▸ What the task asks
For each line in the data below that holds "deployed", return a copy.

[Stored data entries]
· · · · · · ·

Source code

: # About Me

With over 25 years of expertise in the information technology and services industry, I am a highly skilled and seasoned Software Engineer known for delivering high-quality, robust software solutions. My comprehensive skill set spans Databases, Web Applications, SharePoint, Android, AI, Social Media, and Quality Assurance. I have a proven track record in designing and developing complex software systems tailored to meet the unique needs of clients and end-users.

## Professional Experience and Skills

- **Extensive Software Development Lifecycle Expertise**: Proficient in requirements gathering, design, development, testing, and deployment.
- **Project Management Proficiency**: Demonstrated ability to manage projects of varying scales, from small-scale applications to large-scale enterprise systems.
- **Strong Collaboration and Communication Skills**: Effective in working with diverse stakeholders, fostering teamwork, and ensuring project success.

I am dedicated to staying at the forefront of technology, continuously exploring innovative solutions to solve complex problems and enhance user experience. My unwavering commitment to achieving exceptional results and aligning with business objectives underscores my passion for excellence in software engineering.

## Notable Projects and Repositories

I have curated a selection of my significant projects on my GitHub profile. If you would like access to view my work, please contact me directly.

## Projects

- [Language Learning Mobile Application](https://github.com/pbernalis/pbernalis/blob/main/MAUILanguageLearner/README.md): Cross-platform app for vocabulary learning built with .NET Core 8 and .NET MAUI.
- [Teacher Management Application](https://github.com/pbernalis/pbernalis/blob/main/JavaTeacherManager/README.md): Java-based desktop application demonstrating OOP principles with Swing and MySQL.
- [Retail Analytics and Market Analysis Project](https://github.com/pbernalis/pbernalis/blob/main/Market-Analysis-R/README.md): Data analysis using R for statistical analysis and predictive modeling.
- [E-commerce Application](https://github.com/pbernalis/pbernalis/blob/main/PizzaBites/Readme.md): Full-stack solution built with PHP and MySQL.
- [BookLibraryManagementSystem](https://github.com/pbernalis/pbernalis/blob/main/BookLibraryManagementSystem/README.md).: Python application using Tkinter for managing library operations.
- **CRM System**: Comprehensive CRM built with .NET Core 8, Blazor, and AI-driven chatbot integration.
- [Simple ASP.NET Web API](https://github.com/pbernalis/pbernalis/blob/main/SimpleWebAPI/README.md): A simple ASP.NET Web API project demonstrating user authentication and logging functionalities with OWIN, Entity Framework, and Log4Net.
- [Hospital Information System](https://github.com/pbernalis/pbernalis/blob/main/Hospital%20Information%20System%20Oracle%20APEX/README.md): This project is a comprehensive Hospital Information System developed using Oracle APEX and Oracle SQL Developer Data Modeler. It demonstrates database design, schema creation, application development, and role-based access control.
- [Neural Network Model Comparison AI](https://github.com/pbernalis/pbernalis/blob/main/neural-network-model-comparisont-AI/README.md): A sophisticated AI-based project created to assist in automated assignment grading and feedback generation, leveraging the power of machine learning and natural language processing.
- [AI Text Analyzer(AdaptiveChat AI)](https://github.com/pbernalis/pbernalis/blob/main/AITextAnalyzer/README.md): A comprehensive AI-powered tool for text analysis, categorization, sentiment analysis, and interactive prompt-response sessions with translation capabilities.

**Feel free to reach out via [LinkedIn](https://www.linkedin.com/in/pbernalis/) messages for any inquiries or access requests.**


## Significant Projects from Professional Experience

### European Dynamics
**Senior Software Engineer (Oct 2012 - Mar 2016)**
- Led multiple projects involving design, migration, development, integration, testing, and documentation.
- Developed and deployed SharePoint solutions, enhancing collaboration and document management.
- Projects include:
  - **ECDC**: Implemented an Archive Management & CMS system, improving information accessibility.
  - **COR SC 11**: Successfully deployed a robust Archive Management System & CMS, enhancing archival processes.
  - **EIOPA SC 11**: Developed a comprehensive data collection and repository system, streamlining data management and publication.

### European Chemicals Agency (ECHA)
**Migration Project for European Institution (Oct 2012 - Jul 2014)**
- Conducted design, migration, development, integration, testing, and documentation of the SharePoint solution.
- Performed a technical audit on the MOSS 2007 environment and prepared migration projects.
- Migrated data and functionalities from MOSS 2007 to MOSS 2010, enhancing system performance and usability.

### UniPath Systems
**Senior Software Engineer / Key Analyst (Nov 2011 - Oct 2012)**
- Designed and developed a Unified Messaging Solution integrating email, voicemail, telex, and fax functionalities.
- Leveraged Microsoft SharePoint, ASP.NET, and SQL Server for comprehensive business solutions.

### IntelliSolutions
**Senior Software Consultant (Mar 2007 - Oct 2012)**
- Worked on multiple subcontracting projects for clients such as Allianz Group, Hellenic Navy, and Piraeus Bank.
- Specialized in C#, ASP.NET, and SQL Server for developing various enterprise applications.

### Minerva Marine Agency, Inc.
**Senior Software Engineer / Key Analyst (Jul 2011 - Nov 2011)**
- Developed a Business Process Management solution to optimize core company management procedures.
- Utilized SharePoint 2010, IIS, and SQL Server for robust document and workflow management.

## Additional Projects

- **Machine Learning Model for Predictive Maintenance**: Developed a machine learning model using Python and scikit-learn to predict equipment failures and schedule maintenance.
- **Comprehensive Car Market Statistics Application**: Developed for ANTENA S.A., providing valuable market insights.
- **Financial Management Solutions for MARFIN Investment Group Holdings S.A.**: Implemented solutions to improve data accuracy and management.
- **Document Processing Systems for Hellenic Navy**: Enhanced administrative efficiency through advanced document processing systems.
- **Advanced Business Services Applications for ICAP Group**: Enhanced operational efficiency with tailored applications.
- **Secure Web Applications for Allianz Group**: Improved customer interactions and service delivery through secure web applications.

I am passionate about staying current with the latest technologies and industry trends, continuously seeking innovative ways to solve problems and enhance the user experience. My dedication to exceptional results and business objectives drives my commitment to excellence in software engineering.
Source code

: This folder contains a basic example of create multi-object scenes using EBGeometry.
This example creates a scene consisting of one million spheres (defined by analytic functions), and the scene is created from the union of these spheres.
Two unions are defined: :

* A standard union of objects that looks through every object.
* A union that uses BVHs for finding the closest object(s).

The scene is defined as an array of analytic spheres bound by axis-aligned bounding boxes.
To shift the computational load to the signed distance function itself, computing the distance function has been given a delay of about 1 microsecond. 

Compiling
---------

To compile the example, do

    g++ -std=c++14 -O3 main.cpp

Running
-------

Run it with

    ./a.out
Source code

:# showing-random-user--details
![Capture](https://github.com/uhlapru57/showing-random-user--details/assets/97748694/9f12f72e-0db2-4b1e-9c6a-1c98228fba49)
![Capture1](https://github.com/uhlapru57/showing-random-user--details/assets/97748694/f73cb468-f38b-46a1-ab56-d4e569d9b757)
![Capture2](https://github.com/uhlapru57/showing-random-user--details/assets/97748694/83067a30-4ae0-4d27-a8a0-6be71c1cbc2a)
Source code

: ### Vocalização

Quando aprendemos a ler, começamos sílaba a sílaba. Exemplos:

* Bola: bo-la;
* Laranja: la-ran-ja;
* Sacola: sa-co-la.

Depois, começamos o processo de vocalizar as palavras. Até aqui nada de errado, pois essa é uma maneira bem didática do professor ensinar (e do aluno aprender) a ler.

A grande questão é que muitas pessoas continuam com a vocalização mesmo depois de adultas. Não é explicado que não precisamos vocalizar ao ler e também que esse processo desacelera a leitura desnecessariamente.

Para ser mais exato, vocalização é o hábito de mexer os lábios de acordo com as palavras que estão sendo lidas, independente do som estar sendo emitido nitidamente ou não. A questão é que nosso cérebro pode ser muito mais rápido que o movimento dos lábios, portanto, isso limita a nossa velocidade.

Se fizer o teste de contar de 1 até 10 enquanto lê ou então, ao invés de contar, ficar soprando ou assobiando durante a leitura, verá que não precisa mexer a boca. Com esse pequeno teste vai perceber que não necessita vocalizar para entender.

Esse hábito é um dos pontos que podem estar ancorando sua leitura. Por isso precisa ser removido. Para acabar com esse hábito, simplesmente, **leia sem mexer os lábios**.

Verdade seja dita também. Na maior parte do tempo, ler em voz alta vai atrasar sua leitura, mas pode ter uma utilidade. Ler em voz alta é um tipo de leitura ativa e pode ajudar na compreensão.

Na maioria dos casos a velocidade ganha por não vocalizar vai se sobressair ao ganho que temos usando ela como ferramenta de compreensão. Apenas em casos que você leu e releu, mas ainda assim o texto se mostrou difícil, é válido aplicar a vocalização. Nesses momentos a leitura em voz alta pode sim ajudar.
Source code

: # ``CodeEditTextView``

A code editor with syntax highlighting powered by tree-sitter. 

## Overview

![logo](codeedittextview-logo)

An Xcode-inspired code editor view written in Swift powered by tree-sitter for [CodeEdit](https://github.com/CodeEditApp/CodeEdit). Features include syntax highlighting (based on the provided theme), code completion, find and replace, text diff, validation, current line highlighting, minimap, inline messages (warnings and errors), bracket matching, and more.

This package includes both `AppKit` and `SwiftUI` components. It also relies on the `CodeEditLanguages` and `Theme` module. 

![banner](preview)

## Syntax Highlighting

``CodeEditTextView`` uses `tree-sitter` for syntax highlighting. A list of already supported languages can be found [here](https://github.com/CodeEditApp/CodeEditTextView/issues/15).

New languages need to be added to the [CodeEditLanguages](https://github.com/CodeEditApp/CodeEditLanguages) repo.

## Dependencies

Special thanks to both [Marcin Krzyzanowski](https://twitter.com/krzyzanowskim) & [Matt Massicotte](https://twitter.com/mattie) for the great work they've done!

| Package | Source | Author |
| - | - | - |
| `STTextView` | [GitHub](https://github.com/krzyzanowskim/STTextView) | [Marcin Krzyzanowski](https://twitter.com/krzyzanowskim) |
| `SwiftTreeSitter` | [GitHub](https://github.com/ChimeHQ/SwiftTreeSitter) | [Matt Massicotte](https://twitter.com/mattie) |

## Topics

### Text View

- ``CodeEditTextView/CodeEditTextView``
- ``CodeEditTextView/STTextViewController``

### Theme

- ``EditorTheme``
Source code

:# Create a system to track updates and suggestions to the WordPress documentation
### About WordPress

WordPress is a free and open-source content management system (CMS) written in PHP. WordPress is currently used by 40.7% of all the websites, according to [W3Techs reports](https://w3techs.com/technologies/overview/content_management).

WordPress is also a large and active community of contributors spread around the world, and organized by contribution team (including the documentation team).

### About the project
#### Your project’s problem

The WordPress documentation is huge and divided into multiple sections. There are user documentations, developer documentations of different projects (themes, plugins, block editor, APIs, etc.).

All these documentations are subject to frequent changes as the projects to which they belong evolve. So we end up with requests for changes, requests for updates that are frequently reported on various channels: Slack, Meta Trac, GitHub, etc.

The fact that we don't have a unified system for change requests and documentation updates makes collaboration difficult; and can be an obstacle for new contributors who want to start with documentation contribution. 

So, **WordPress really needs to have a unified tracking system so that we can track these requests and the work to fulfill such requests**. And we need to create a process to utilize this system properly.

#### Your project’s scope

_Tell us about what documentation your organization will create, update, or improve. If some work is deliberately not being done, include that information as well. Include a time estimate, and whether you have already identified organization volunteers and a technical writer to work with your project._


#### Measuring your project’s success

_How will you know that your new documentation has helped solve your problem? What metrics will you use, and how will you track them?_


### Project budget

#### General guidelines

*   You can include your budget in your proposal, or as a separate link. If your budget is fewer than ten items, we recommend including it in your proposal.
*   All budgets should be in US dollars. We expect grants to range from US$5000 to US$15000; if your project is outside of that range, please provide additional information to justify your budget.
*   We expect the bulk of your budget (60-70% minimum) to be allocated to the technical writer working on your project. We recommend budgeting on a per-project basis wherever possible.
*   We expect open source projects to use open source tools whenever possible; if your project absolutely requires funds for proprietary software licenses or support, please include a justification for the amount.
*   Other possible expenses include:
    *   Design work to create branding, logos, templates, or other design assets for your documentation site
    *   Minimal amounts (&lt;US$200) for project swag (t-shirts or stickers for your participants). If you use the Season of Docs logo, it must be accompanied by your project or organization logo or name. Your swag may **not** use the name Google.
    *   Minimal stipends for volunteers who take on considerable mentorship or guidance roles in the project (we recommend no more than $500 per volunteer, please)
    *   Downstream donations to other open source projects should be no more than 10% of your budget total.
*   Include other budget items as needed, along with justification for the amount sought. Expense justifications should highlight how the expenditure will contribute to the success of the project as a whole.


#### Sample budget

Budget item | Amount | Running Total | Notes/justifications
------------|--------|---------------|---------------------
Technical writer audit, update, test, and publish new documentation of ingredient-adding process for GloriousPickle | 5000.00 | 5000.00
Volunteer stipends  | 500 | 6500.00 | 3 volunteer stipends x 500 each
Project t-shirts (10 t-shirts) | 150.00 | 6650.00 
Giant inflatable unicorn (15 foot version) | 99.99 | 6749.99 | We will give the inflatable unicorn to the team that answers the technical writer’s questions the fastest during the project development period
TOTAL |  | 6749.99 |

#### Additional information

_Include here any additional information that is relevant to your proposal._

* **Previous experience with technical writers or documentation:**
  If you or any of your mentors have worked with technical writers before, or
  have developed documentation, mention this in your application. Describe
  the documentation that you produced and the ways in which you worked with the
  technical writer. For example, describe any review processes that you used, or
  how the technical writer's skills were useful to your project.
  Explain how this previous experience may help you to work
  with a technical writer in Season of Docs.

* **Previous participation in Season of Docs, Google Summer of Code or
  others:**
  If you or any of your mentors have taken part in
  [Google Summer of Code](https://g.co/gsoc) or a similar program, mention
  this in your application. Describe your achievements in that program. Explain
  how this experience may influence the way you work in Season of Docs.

· · · · · · ·

▸ Your solution
- Developed and deployed SharePoint solutions, enhancing collaboration and document management.
  - **COR SC 11**: Successfully deployed a robust Archive Management System & CMS, enhancing archival processes.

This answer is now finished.